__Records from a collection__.
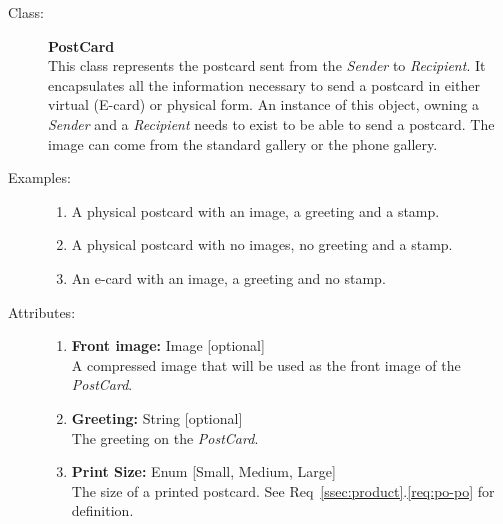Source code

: \documentclass[10pt,a4paper]{article}
\begin{document}
\begin{description}
\item[Class:] \textbf{PostCard} \hfill \\
This class represents the postcard sent from the \textit{Sender} to \textit{Recipient}. It encapsulates all the information necessary to send a postcard in either virtual (E-card) or physical form. An instance of this object, owning a \textit{Sender} and a \textit{Recipient} needs to exist to be able to send a postcard. The image can come from the standard gallery or the phone gallery. 

\item[Examples:] \hfill
\begin{enumerate}
\item A physical postcard with an image, a greeting and a stamp.
\item A physical postcard with no images, no greeting and a stamp.
\item An e-card with an image, a greeting and no stamp.
\end{enumerate}

\item[Attributes:] \hfill
\begin{enumerate}
\item \textbf{Front image:} Image [optional] \hfill \\A compressed image that will be used as the front image of the \textit{PostCard}. 
\item \textbf{Greeting:} String [optional] \hfill \\The greeting on the \textit{PostCard}.
\item \textbf{Print Size:} Enum [Small, Medium, Large] \hfill \\The size of a printed postcard. See Req~\ref{ssec:product}.\ref{req:po-po} for definition.

\end{enumerate}
\end{description} 

\hrulefill
\end{document}

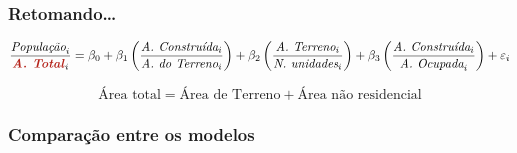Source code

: \documentclass[%
    9pt, 
    aspectratio=169,
]{beamer}
\begin{document}
\begin{frame}
    \frametitle{Retomando\dots}
    \begin{equation*}
        \frac{\textit{População}_i}{\textcolor{BrickRed}{\textbf{\textit{A. Total}}}_i}
        =\beta_0
        +\beta_1\left(\frac{\textit{A. Construída}_i}{\textit{A. do Terreno}_i}\right)
        +\beta_2\left(\frac{\textit{A. Terreno}_i}{\textit{N. unidades}_i}\right)
        +\beta_3\left(\frac{\textit{A. Construída}_i}{\textit{A. Ocupada}_i}\right)
        +\varepsilon_i
    \end{equation*}

    \vspace{50pt}

    \begin{equation*}
        \text{Área total} = \text{Área de Terreno} + \text{Área não residencial}
    \end{equation*}

\end{frame}

\begin{frame}
    \frametitle{Comparação entre os modelos}
    \centering

    \begin{table}
        \centering
        \caption{Resultados utilizando área total para calcular a densidade}
    \end{table}

    \vspace{10pt}

    \begin{table}
        \centering
        \caption{Resultados utilizando área do terreno para calcular a densidade}
    \end{table}
    
    
\end{frame}
\end{document}
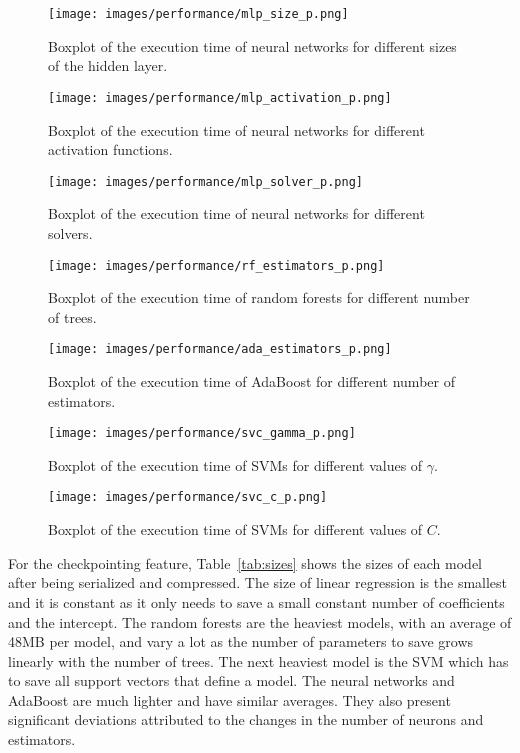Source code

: \begin{figure}
    \centering
    \texttt{[image: images/performance/mlp\_size\_p.png]}
    \caption{\small Boxplot of the execution time of neural networks for different sizes of the hidden layer.}
    \label{fig:nn_neurons_times}
\end{figure}

\begin{figure}
    \centering
    \texttt{[image: images/performance/mlp\_activation\_p.png]}
    \caption{\small Boxplot of the execution time of neural networks for different activation functions.}
    \label{fig:nn_activation_times}
\end{figure}

\begin{figure}
    \centering
    \texttt{[image: images/performance/mlp\_solver\_p.png]}
    \caption{\small Boxplot of the execution time of neural networks for different solvers.}
    \label{fig:nn_solver_times}
\end{figure}

\begin{figure}
    \centering
    \texttt{[image: images/performance/rf\_estimators\_p.png]}
    \caption{\small Boxplot of the execution time of random forests for different number of trees.}
    \label{fig:rf_times}
\end{figure}

\begin{figure}
    \centering
    \texttt{[image: images/performance/ada\_estimators\_p.png]}
    \caption{\small Boxplot of the execution time of AdaBoost for different number of estimators.}
    \label{fig:ada_times}
\end{figure}

\begin{figure}
    \centering
    \texttt{[image: images/performance/svc\_gamma\_p.png]}
    \caption{\small Boxplot of the execution time of SVMs for different values of $\gamma$.}
    \label{fig:svc_c_times}
\end{figure}

\begin{figure}
    \centering
    \texttt{[image: images/performance/svc\_c\_p.png]}
    \caption{\small Boxplot of the execution time of SVMs for different values of $C$.}
    \label{fig:svc_gamma_times}
\end{figure}

For the checkpointing feature, Table~\ref{tab:sizes} shows the sizes of each model after being serialized and compressed. The size of linear regression is the smallest and it is constant as it only needs to save a small constant number of coefficients and the intercept. The random forests are the heaviest models, with an average of 48MB per model, and vary a lot as the number of parameters to save grows linearly with the number of trees. The next heaviest model is the SVM which has to save all support vectors that define a model. The neural networks and AdaBoost are much lighter and have similar averages. They also present significant deviations attributed to the changes in the number of neurons and estimators. 

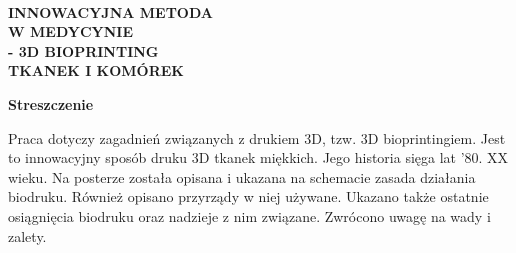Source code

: \documentclass[a4paper,12pt]{article}
\begin{document}
	\thispagestyle {empty}
 



\hspace{8.7cm}{\LARGE Wiktoria Wojnarowska }

\hspace{11cm}{\LARGE Anna Korbecka }

\hspace{8.4cm}{\LARGE Politechnika Rzeszowska }

\hspace{13.1cm}{\LARGE WMiFS}\ \\

\hspace{9.5cm}{\LARGE Koło Naukowe Foton}


\vspace{4cm}

	

	{ \Huge \hspace{1.5cm}\textbf{INNOWACYJNA METODA }}\ \\
	
		{\Huge \hspace{4cm}\textbf{W MEDYCYNIE} }\ \\
		
		{\Huge  \hspace{3.5cm}\textbf{- 3D BIOPRINTING }}\ \\
		
		{\Huge  \hspace{3cm}\textbf{TKANEK I KOMÓREK}}
		
		 
\vspace{2.5cm}

\begin{center}
	{\LARGE \textbf{Streszczenie}}
\end{center}

Praca dotyczy zagadnień związanych z drukiem 3D, tzw. 3D bioprintingiem. Jest to innowacyjny sposób druku 3D tkanek miękkich. Jego historia sięga lat ’80. XX  wieku. Na posterze została opisana i ukazana na schemacie zasada działania biodruku. Również opisano przyrządy w niej używane. Ukazano także ostatnie osiągnięcia biodruku oraz nadzieje z nim związane. Zwrócono uwagę na wady i zalety. 
\end{document}
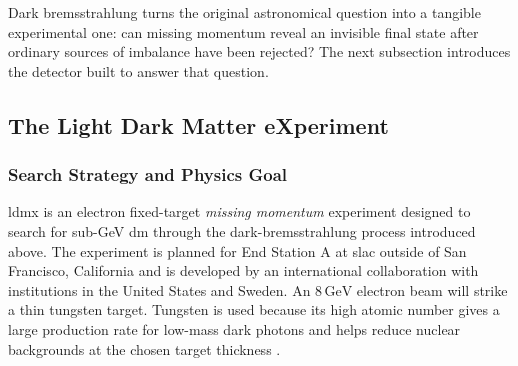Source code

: Dark bremsstrahlung turns the original astronomical question into a tangible
experimental one: can missing momentum reveal an invisible final state after
ordinary sources of imbalance have been rejected? The next subsection
introduces the detector built to answer that question.





\subsection{The Light Dark Matter eXperiment}
\label{sec:ldmx}

\subsubsection{Search Strategy and Physics Goal}




\Gls{ldmx} is an electron fixed-target \textit{missing momentum} experiment
designed to search for sub-GeV \gls{dm} through the dark-bremsstrahlung
process introduced above. The experiment is planned for End Station A at
\gls{slac} outside of San Francisco, California and is developed by an international collaboration
with institutions in the United States and Sweden. An \(8\,\mathrm{GeV}\)
electron beam will strike a thin tungsten target. Tungsten is used because
its high atomic number gives a large production rate for low-mass dark
photons and helps reduce nuclear backgrounds at the chosen target thickness
\cite{ldmx2025-overview}.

__Task instructions__.
Please copy out each line above exactly as written, but not the pictures.

__The answer__.
Source code

: \documentclass[10pt,a4paper]{article}
\begin{document}
\begin{description}
\item[Class:] \textbf{PostCard} \hfill \\
This class represents the postcard sent from the \textit{Sender} to \textit{Recipient}. It encapsulates all the information necessary to send a postcard in either virtual (E-card) or physical form. An instance of this object, owning a \textit{Sender} and a \textit{Recipient} needs to exist to be able to send a postcard. The image can come from the standard gallery or the phone gallery. 

\item[Examples:] \hfill
\begin{enumerate}
\item A physical postcard with an image, a greeting and a stamp.
\item A physical postcard with no images, no greeting and a stamp.
\item An e-card with an image, a greeting and no stamp.
\end{enumerate}

\item[Attributes:] \hfill
\begin{enumerate}
\item \textbf{Front image:} Image [optional] \hfill \\A compressed image that will be used as the front image of the \textit{PostCard}. 
\item \textbf{Greeting:} String [optional] \hfill \\The greeting on the \textit{PostCard}.
\item \textbf{Print Size:} Enum [Small, Medium, Large] \hfill \\The size of a printed postcard. See Req~\ref{ssec:product}.\ref{req:po-po} for definition.

\end{enumerate}
\end{description} 

\hrulefill
\end{document}

Source code

: \documentclass[%
    9pt, 
    aspectratio=169,
]{beamer}
\begin{document}
\begin{frame}
    \frametitle{Retomando\dots}
    \begin{equation*}
        \frac{\textit{População}_i}{\textcolor{BrickRed}{\textbf{\textit{A. Total}}}_i}
        =\beta_0
        +\beta_1\left(\frac{\textit{A. Construída}_i}{\textit{A. do Terreno}_i}\right)
        +\beta_2\left(\frac{\textit{A. Terreno}_i}{\textit{N. unidades}_i}\right)
        +\beta_3\left(\frac{\textit{A. Construída}_i}{\textit{A. Ocupada}_i}\right)
        +\varepsilon_i
    \end{equation*}

    \vspace{50pt}

    \begin{equation*}
        \text{Área total} = \text{Área de Terreno} + \text{Área não residencial}
    \end{equation*}

\end{frame}

\begin{frame}
    \frametitle{Comparação entre os modelos}
    \centering

    \begin{table}
        \centering
        \caption{Resultados utilizando área total para calcular a densidade}
    \end{table}

    \vspace{10pt}

    \begin{table}
        \centering
        \caption{Resultados utilizando área do terreno para calcular a densidade}
    \end{table}
    
    
\end{frame}
\end{document}
Source code

: \begin{figure}
    \centering
    \texttt{[image: images/performance/mlp\_size\_p.png]}
    \caption{\small Boxplot of the execution time of neural networks for different sizes of the hidden layer.}
    \label{fig:nn_neurons_times}
\end{figure}

\begin{figure}
    \centering
    \texttt{[image: images/performance/mlp\_activation\_p.png]}
    \caption{\small Boxplot of the execution time of neural networks for different activation functions.}
    \label{fig:nn_activation_times}
\end{figure}

\begin{figure}
    \centering
    \texttt{[image: images/performance/mlp\_solver\_p.png]}
    \caption{\small Boxplot of the execution time of neural networks for different solvers.}
    \label{fig:nn_solver_times}
\end{figure}

\begin{figure}
    \centering
    \texttt{[image: images/performance/rf\_estimators\_p.png]}
    \caption{\small Boxplot of the execution time of random forests for different number of trees.}
    \label{fig:rf_times}
\end{figure}

\begin{figure}
    \centering
    \texttt{[image: images/performance/ada\_estimators\_p.png]}
    \caption{\small Boxplot of the execution time of AdaBoost for different number of estimators.}
    \label{fig:ada_times}
\end{figure}

\begin{figure}
    \centering
    \texttt{[image: images/performance/svc\_gamma\_p.png]}
    \caption{\small Boxplot of the execution time of SVMs for different values of $\gamma$.}
    \label{fig:svc_c_times}
\end{figure}

\begin{figure}
    \centering
    \texttt{[image: images/performance/svc\_c\_p.png]}
    \caption{\small Boxplot of the execution time of SVMs for different values of $C$.}
    \label{fig:svc_gamma_times}
\end{figure}

For the checkpointing feature, Table~\ref{tab:sizes} shows the sizes of each model after being serialized and compressed. The size of linear regression is the smallest and it is constant as it only needs to save a small constant number of coefficients and the intercept. The random forests are the heaviest models, with an average of 48MB per model, and vary a lot as the number of parameters to save grows linearly with the number of trees. The next heaviest model is the SVM which has to save all support vectors that define a model. The neural networks and AdaBoost are much lighter and have similar averages. They also present significant deviations attributed to the changes in the number of neurons and estimators. 

Source code

: \documentclass[a4paper,12pt]{article}
\begin{document}
	\thispagestyle {empty}
 



\hspace{8.7cm}{\LARGE Wiktoria Wojnarowska }

\hspace{11cm}{\LARGE Anna Korbecka }

\hspace{8.4cm}{\LARGE Politechnika Rzeszowska }

\hspace{13.1cm}{\LARGE WMiFS}\ \\

\hspace{9.5cm}{\LARGE Koło Naukowe Foton}


\vspace{4cm}

	

	{ \Huge \hspace{1.5cm}\textbf{INNOWACYJNA METODA }}\ \\
	
		{\Huge \hspace{4cm}\textbf{W MEDYCYNIE} }\ \\
		
		{\Huge  \hspace{3.5cm}\textbf{- 3D BIOPRINTING }}\ \\
		
		{\Huge  \hspace{3cm}\textbf{TKANEK I KOMÓREK}}
		
		 
\vspace{2.5cm}

\begin{center}
	{\LARGE \textbf{Streszczenie}}
\end{center}

Praca dotyczy zagadnień związanych z drukiem 3D, tzw. 3D bioprintingiem. Jest to innowacyjny sposób druku 3D tkanek miękkich. Jego historia sięga lat ’80. XX  wieku. Na posterze została opisana i ukazana na schemacie zasada działania biodruku. Również opisano przyrządy w niej używane. Ukazano także ostatnie osiągnięcia biodruku oraz nadzieje z nim związane. Zwrócono uwagę na wady i zalety. 
\end{document}
Source code

: Dark bremsstrahlung turns the original astronomical question into a tangible
experimental one: can missing momentum reveal an invisible final state after
ordinary sources of imbalance have been rejected? The next subsection
introduces the detector built to answer that question.





\subsection{The Light Dark Matter eXperiment}
\label{sec:ldmx}

\subsubsection{Search Strategy and Physics Goal}




\Gls{ldmx} is an electron fixed-target \textit{missing momentum} experiment
designed to search for sub-GeV \gls{dm} through the dark-bremsstrahlung
process introduced above. The experiment is planned for End Station A at
\gls{slac} outside of San Francisco, California and is developed by an international collaboration
with institutions in the United States and Sweden. An \(8\,\mathrm{GeV}\)
electron beam will strike a thin tungsten target. Tungsten is used because
its high atomic number gives a large production rate for low-mass dark
photons and helps reduce nuclear backgrounds at the chosen target thickness
\cite{ldmx2025-overview}.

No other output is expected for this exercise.